**Directions:** Using the data below, copy out all lines with the word "swap".

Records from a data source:
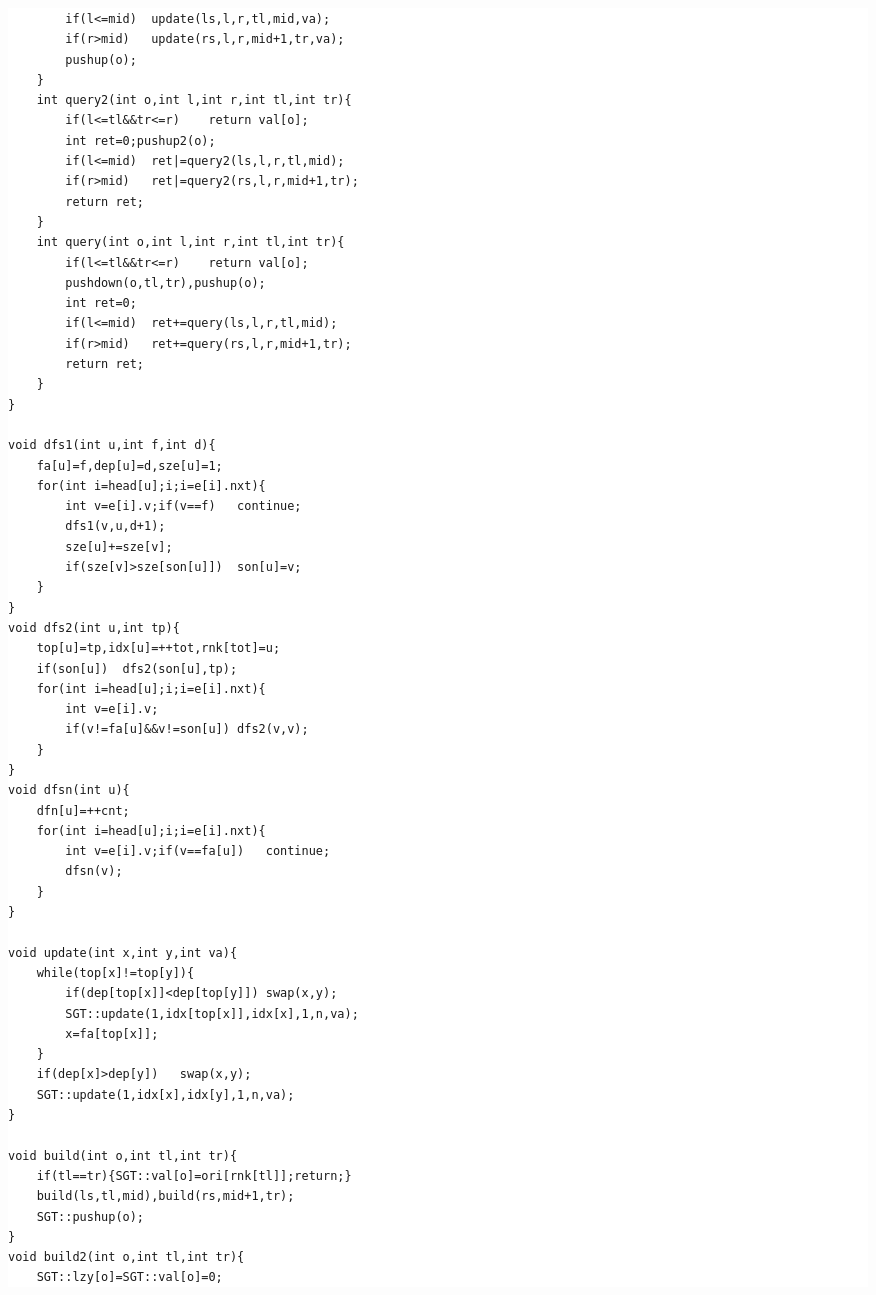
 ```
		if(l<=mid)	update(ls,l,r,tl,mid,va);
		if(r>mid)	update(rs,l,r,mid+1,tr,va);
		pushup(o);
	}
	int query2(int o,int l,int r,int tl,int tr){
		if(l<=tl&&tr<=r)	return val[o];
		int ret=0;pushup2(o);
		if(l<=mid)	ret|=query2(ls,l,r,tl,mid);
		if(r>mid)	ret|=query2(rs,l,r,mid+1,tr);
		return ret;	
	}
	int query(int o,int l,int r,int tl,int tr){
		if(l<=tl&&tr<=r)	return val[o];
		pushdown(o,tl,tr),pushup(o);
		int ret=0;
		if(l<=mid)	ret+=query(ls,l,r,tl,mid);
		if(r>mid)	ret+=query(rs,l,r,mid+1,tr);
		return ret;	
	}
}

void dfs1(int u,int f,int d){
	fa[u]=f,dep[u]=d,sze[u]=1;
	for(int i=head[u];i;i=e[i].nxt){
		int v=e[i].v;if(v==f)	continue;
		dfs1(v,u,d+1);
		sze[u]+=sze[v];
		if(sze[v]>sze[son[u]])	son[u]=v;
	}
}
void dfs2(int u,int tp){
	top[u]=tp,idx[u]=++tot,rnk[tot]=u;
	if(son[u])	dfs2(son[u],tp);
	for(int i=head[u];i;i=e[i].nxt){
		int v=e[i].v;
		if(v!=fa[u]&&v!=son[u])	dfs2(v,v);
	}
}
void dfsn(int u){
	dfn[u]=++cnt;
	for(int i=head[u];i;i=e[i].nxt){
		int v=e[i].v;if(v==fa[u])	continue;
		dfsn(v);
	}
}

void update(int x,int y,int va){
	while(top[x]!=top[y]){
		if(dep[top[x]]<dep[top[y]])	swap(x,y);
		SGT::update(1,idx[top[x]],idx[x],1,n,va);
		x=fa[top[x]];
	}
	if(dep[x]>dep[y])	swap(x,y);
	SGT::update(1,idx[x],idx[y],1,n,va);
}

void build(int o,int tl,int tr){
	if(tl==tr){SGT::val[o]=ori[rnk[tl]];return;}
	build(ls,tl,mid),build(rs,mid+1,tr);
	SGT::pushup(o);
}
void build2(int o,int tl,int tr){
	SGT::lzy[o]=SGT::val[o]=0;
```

**Response area:**
		if(dep[top[x]]<dep[top[y]])	swap(x,y);
	if(dep[x]>dep[y])	swap(x,y);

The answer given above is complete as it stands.